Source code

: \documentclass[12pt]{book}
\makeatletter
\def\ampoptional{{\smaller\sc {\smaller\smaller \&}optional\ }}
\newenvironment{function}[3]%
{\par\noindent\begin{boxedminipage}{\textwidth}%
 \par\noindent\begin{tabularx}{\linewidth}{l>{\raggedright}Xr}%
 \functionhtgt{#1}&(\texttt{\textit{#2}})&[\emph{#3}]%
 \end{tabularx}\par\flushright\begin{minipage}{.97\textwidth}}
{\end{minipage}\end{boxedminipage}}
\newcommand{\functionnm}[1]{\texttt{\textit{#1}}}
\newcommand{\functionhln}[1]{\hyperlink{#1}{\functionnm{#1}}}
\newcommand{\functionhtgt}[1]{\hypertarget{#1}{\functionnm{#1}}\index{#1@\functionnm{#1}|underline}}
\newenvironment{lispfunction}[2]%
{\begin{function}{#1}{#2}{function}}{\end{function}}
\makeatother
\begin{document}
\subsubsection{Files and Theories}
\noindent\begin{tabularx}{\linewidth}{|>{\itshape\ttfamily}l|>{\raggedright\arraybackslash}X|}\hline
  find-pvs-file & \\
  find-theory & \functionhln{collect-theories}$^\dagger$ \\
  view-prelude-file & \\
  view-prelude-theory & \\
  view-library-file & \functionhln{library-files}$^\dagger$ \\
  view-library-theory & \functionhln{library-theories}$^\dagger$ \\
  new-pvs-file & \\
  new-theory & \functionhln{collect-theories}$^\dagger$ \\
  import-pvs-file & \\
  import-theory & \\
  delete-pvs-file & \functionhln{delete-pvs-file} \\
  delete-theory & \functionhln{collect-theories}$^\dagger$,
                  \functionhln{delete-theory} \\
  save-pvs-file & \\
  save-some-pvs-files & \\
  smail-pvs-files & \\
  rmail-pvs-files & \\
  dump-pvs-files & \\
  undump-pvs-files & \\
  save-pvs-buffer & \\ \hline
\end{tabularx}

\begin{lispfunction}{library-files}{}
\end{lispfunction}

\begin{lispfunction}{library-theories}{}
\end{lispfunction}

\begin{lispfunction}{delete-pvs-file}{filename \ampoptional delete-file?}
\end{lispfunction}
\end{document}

= = = =

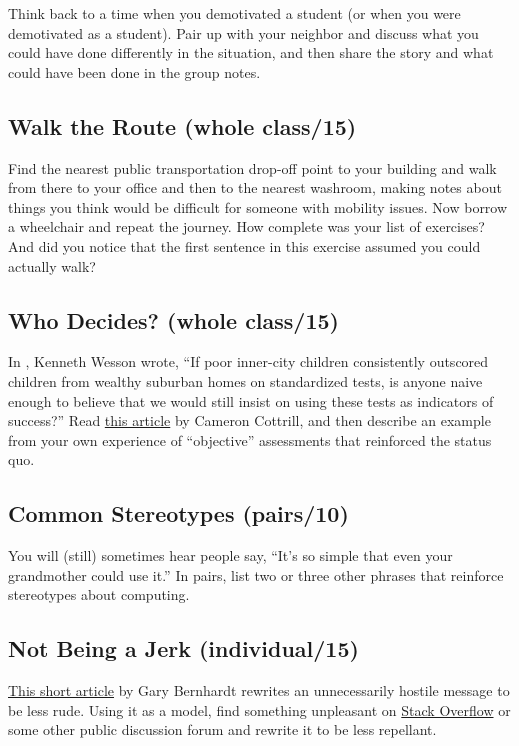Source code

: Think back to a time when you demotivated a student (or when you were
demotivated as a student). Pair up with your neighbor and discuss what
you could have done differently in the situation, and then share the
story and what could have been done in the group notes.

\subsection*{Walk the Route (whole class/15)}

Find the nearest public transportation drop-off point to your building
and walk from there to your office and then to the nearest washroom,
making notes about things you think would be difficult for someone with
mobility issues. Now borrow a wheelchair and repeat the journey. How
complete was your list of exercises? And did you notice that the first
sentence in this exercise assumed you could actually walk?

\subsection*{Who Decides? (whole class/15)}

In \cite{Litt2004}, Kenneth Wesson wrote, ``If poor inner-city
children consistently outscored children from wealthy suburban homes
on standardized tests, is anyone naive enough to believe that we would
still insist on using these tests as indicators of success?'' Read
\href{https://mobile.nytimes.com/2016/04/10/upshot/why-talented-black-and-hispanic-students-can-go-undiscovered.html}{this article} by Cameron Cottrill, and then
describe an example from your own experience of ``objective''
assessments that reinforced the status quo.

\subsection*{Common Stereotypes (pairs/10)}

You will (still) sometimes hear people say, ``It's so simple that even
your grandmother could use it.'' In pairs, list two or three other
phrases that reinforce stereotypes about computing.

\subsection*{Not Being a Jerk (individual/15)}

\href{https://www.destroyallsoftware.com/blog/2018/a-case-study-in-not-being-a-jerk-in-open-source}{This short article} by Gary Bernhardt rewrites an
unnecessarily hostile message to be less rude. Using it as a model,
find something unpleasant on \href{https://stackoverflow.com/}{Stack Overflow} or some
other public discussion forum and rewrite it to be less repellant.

= = = =

- _WORK TASK_: Set down precisely the lines above between the line holding "assessments that reinforced the status quo." and the line holding "other public discussion", inclusive, and nothing beyond them.

- _TASK RESULT_:
assessments that reinforced the status quo.

\subsection*{Common Stereotypes (pairs/10)}

You will (still) sometimes hear people say, ``It's so simple that even
your grandmother could use it.'' In pairs, list two or three other
phrases that reinforce stereotypes about computing.

\subsection*{Not Being a Jerk (individual/15)}

\href{https://www.destroyallsoftware.com/blog/2018/a-case-study-in-not-being-a-jerk-in-open-source}{This short article} by Gary Bernhardt rewrites an
unnecessarily hostile message to be less rude. Using it as a model,
find something unpleasant on \href{https://stackoverflow.com/}{Stack Overflow} or some
other public discussion forum and rewrite it to be less repellant.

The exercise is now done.